Below is the updated patch, it fixed 2 issues:
1. If the extent count is 0, we should truncated it to the "src_desc (struct 
stat)buf.st_size" if
possible instead of return.
2. I just think of another possible issue, if ioctl(2) fails, but it is not the 
first time in the
loop.  In this point, we also need to stop the copy rather than fall back to 
the normal one.
Otherwise, the destination file will be corrupted as well, Am I right?

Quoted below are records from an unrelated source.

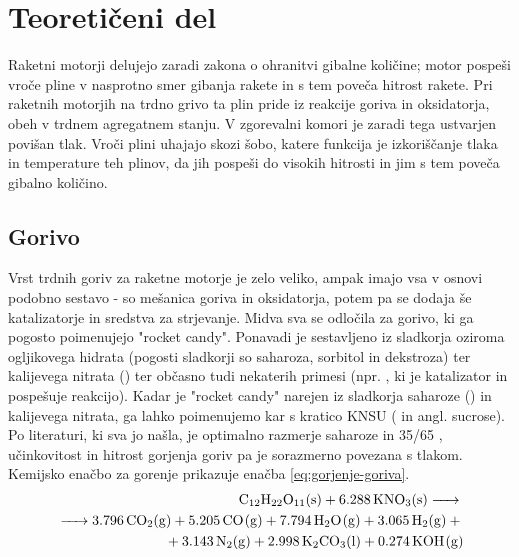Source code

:\documentclass[titlepage, a4paper, twoside, final, 12pt]{article}
\begin{document}
		\section{Teoretičeni del}
		Raketni motorji delujejo zaradi zakona o ohranitvi gibalne količine; motor pospeši vroče pline v nasprotno smer gibanja rakete in s tem poveča hitrost rakete.
		Pri raketnih motorjih na trdno grivo ta plin pride iz reakcije goriva in oksidatorja, obeh v trdnem agregatnem stanju. V zgorevalni komori je zaradi tega ustvarjen povišan tlak.
		Vroči plini uhajajo skozi šobo, katere funkcija je izkoriščanje tlaka in temperature teh plinov, da jih pospeši do visokih hitrosti in jim s tem poveča gibalno količino.

			\subsection{Gorivo}
			Vrst trdnih goriv za raketne motorje je zelo veliko, ampak imajo vsa v osnovi podobno sestavo - so mešanica goriva in oksidatorja, potem pa se dodaja še
			katalizatorje in sredstva za strjevanje. Midva sva se odločila za gorivo, ki ga pogosto poimenujejo "rocket candy".
			Ponavadi je sestavljeno iz sladkorja oziroma ogljikovega hidrata (pogosti sladkorji so saharoza, sorbitol in dekstroza) ter kalijevega nitrata () ter občasno
			tudi nekaterih primesi (npr. , ki je katalizator in pospešuje reakcijo).
			Kadar je "rocket candy" narejen iz sladkorja saharoze () in kalijevega nitrata, ga lahko poimenujemo kar s kratico KNSU ( in angl. sucrose).
			Po literaturi, ki sva jo našla, je optimalno razmerje saharoze in  35/65 \cite{nakkaKNSU2025}, učinkovitost in hitrost gorjenja goriv pa je sorazmerno povezana s tlakom.\cite{nakka_thrust}
			\\Kemijsko enačbo za gorenje prikazuje enačba \ref{eq:gorjenje-goriva}.\cite{nakkaKNSUchem2025}
			\begin{align} \label{eq:gorjenje-goriva}
			\begin{split} 
					\ce{C12H22O11(s) + 6.288 KNO3(s) ->\\ -> 3.796 CO2(g) + 5.205 CO(g) + 7.794 H2O(g) + 3.065 H2(g) +\\+ 3.143 N2(g) + 2.998 K2CO3(l) + 0.274 KOH(g)}
			\end{split}
			\end{align}
\end{document}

>From 9d049ceef3cfefbf3a85254044458dd9a39eb944 Mon Sep 17 00:00:00 2001
From: Jie Liu <address@hidden>
Date: Thu, 22 Apr 2010 21:48:09 +0800
Subject: [PATCH 1/1] Add fiemap support for efficient sparse file copy.

Signed-off-by: Jie Liu <address@hidden>
---
 src/copy.c |  158 ++++++++++++++++++++++++++++++++++++++++++++++++++++++++++++
 1 files changed, 158 insertions(+), 0 deletions(-)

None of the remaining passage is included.